Gil: I know sometimes people are amazed that there are only 10 Zoni Board members with everything we need to do each year.
Rob: The ariZoni board of directors work behind the scenes all year long with theaters, adjudicators, donors and more, to monitor and maintain the process, and to prepare for the celebration in September. Every year, there are changes in the makeup of the board, and this year is no different. The ariZoni organization always needs volunteers to help share the load, and in that way, improve our ability to serve the community. Anyone who is interested in getting involved with this organization, as a board member or as a committee member or volunteer, should contact us right away.
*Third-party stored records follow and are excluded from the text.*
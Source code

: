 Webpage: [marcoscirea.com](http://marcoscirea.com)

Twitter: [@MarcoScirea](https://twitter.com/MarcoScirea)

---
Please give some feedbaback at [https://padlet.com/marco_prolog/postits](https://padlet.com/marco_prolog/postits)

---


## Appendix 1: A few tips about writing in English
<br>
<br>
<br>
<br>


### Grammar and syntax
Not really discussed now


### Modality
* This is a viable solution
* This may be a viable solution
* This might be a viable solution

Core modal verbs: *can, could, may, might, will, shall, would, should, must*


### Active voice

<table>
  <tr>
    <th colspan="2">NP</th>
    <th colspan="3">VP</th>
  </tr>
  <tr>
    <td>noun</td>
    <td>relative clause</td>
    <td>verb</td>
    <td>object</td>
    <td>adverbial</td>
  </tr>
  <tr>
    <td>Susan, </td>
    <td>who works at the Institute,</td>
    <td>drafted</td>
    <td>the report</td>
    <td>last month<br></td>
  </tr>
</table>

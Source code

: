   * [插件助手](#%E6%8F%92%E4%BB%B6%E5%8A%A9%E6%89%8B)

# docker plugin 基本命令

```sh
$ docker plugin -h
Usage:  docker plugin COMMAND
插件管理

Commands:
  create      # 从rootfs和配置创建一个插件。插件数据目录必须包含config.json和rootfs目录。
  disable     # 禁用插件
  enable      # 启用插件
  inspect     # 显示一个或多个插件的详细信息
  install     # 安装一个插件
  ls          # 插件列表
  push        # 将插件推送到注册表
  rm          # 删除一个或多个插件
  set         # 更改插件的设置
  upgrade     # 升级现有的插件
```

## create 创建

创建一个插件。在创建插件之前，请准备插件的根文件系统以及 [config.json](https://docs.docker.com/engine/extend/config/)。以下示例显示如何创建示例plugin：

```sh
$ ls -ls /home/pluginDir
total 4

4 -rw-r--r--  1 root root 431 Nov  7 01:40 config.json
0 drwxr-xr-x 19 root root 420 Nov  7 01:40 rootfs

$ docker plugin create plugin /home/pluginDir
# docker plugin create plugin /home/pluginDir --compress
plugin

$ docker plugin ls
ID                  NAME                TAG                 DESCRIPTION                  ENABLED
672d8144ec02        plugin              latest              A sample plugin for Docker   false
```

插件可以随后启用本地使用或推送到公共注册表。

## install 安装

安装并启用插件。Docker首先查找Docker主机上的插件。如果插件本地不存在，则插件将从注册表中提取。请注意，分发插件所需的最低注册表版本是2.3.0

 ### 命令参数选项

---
I can be reached at email@example.com.
Gil: Let’s go back to the adjudication process. Do you think that is the biggest misunderstanding concerning how the ariZonis work, or do you think there are other things that people are confused about?
Rob: I imagine there are many ways we can improve our processes, and improve the way we communicate with the theater community. Again, I invite anyone who has a suggestion for the ariZoni organization to contact us directly through the web site and let us know what you’re thinking.
Gil: What do you hope for the future of the Zoni’s?
Rob: The ariZoni organization is here to support the theater community here in the valley. I see it expanding in the future to become more than it is now, more of a resource to local theaters, actors, and all participants of local productions. With everyone’s support and cooperation, we can continue to affect local theater in a positive way, for many years to come.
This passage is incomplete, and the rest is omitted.